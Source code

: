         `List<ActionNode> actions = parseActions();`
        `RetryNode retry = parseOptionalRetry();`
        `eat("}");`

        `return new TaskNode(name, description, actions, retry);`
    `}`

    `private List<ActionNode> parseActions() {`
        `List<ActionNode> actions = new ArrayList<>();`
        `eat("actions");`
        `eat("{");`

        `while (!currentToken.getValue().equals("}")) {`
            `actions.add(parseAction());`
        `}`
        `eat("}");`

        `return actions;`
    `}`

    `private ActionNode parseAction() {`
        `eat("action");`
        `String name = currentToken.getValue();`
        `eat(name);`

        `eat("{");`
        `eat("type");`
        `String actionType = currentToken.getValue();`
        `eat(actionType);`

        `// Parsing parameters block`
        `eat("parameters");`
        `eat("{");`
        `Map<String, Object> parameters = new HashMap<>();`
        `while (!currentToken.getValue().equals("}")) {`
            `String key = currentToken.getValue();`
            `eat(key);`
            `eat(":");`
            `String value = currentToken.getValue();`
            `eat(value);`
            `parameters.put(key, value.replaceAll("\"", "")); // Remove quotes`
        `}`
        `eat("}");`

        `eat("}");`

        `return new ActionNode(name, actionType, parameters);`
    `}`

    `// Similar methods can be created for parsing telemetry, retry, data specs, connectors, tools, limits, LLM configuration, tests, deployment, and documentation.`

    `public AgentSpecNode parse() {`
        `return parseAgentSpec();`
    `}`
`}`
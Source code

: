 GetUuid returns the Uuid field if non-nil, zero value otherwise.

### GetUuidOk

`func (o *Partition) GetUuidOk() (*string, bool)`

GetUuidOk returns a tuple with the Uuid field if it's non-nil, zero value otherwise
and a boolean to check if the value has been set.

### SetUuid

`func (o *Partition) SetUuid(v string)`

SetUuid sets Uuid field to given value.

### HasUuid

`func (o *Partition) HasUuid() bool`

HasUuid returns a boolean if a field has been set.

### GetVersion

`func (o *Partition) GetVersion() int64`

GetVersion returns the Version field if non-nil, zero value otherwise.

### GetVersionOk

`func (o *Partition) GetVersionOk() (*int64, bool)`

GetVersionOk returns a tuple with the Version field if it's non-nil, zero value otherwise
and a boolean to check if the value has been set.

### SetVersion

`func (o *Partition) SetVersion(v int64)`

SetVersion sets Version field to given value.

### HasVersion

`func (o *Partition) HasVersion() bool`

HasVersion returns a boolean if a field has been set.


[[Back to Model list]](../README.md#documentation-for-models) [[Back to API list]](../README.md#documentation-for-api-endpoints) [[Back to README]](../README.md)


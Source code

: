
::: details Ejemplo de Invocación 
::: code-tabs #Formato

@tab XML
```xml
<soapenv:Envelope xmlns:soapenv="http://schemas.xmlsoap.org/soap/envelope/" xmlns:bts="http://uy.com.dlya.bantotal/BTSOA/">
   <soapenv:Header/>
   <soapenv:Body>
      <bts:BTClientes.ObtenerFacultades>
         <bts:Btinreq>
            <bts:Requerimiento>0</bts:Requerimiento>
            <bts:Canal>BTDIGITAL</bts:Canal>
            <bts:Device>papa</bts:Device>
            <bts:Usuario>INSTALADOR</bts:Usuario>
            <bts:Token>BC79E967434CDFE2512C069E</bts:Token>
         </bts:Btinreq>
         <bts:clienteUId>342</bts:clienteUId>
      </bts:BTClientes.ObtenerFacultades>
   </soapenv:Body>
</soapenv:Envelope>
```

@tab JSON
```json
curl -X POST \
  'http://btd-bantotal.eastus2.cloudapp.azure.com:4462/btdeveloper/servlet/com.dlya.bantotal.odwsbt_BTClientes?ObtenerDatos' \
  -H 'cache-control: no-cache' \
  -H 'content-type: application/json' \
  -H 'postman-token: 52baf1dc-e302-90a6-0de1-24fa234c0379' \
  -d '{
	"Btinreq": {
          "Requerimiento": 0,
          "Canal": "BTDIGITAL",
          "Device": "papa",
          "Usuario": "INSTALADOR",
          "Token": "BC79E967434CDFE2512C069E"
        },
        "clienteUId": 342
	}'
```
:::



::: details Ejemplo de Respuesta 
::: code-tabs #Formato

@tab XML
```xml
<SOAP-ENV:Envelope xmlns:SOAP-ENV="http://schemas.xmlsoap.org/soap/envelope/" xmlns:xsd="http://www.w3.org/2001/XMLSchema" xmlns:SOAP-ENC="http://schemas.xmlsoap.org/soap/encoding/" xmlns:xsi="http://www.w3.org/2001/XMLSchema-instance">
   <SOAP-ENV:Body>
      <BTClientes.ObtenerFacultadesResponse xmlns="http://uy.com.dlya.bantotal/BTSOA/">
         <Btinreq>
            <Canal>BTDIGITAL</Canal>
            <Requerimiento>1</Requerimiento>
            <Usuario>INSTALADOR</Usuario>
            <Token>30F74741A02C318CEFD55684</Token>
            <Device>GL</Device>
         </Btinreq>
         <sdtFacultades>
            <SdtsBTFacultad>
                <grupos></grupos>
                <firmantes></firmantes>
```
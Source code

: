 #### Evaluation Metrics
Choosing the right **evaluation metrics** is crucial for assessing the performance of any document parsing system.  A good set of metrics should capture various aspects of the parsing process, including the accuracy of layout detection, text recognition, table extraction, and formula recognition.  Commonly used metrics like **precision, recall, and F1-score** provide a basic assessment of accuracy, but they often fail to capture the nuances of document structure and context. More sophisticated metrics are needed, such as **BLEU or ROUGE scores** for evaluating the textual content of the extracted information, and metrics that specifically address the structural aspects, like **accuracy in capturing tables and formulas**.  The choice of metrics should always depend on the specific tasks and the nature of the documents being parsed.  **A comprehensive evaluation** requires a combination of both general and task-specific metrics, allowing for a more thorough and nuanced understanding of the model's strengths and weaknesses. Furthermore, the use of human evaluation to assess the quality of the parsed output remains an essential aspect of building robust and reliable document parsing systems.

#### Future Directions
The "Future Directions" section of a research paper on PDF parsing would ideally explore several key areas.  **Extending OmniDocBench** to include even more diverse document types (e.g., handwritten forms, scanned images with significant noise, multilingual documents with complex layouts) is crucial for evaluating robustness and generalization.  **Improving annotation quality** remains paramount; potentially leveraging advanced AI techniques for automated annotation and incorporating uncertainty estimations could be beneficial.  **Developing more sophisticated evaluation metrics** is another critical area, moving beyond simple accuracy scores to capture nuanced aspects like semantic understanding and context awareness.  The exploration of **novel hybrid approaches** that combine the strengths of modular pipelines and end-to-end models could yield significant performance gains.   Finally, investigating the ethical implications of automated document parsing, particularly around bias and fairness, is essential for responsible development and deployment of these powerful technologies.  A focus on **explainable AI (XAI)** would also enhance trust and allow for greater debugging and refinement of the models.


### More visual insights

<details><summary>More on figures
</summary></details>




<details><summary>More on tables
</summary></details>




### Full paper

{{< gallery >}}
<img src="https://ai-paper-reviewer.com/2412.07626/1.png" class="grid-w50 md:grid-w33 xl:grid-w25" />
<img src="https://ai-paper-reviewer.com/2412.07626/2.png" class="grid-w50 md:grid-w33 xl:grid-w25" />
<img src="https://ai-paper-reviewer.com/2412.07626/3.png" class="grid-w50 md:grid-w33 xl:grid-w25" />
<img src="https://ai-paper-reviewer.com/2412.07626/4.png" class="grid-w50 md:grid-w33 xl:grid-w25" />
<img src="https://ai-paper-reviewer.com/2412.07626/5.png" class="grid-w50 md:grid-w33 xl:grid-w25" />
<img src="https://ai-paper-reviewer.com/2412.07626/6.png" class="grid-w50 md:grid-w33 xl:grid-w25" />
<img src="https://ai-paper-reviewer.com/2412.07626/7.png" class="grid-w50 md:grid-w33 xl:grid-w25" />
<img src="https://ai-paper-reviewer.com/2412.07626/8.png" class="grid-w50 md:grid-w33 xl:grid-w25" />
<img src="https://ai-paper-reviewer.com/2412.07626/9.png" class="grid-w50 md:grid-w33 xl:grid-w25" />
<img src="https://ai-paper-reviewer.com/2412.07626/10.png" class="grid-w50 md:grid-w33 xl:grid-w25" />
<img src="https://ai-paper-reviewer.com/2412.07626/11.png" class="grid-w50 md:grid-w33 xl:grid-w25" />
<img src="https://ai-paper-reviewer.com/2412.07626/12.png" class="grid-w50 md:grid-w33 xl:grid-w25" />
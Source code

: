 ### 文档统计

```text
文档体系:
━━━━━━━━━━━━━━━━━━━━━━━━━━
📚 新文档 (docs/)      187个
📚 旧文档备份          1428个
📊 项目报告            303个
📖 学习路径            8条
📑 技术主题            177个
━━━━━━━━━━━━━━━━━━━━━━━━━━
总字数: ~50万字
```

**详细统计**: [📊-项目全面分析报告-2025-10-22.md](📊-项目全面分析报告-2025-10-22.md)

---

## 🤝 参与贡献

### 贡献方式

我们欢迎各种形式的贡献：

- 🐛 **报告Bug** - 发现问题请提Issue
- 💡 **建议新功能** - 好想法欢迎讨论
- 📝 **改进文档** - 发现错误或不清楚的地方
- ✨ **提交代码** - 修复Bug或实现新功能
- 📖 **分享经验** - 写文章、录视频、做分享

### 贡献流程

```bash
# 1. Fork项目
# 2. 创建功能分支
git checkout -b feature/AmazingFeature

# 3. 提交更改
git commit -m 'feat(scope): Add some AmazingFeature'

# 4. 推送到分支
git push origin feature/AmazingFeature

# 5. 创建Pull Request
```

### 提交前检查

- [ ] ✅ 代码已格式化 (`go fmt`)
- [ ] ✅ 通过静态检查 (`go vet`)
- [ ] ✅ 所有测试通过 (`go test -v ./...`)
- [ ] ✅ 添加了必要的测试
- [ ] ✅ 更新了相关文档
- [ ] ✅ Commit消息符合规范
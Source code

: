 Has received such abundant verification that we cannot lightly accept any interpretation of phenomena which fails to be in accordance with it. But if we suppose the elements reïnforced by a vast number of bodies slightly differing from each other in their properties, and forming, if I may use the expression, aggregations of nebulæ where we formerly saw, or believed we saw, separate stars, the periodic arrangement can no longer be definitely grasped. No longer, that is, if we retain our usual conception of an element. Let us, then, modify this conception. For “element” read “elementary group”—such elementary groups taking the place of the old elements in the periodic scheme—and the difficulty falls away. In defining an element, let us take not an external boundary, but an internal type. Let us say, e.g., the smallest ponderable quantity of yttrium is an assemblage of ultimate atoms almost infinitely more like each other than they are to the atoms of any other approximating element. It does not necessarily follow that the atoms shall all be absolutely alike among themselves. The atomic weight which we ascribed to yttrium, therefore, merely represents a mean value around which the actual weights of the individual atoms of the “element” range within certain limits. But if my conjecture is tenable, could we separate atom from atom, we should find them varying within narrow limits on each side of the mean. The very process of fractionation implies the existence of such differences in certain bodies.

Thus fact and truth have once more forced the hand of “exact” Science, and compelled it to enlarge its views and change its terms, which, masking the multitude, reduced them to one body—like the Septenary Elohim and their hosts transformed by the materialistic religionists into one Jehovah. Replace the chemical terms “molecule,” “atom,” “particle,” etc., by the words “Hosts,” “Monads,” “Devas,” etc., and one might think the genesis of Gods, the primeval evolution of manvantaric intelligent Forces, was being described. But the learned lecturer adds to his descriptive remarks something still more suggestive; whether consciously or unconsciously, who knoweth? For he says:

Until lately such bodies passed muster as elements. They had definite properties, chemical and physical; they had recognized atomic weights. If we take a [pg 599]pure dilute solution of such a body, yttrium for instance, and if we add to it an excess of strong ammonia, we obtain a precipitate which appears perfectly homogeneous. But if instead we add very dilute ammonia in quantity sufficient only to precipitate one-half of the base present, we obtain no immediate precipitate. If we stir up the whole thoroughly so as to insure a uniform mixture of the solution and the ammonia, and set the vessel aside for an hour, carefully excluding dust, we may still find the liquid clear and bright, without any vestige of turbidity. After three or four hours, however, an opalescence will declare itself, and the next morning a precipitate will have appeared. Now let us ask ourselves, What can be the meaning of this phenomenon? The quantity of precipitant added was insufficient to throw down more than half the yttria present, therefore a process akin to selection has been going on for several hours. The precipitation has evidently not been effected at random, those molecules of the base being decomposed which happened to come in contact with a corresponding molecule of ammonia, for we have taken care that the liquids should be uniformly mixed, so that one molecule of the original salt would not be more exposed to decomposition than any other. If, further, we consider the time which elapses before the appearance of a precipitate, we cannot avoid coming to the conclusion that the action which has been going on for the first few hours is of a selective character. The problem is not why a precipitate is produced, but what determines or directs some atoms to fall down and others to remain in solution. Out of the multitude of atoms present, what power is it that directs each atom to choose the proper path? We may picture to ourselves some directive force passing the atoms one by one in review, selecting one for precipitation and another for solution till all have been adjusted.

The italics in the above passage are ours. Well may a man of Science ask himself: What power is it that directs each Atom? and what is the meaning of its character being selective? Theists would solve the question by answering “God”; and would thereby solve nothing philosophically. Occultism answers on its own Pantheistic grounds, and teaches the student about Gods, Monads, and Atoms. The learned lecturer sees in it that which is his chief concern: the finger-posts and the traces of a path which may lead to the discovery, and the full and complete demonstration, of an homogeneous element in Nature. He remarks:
══════════
# [DIRECTIONS FOR THIS TASK]
Using the listing, collect all lines in which the string "bantotal" is found.

# [OUTPUT OF THE TASK]
<soapenv:Envelope xmlns:soapenv="http://schemas.xmlsoap.org/soap/envelope/" xmlns:bts="http://uy.com.dlya.bantotal/BTSOA/">
  'http://btd-bantotal.eastus2.cloudapp.azure.com:4462/btdeveloper/servlet/com.dlya.bantotal.odwsbt_BTClientes?ObtenerDatos' \
      <BTClientes.ObtenerFacultadesResponse xmlns="http://uy.com.dlya.bantotal/BTSOA/">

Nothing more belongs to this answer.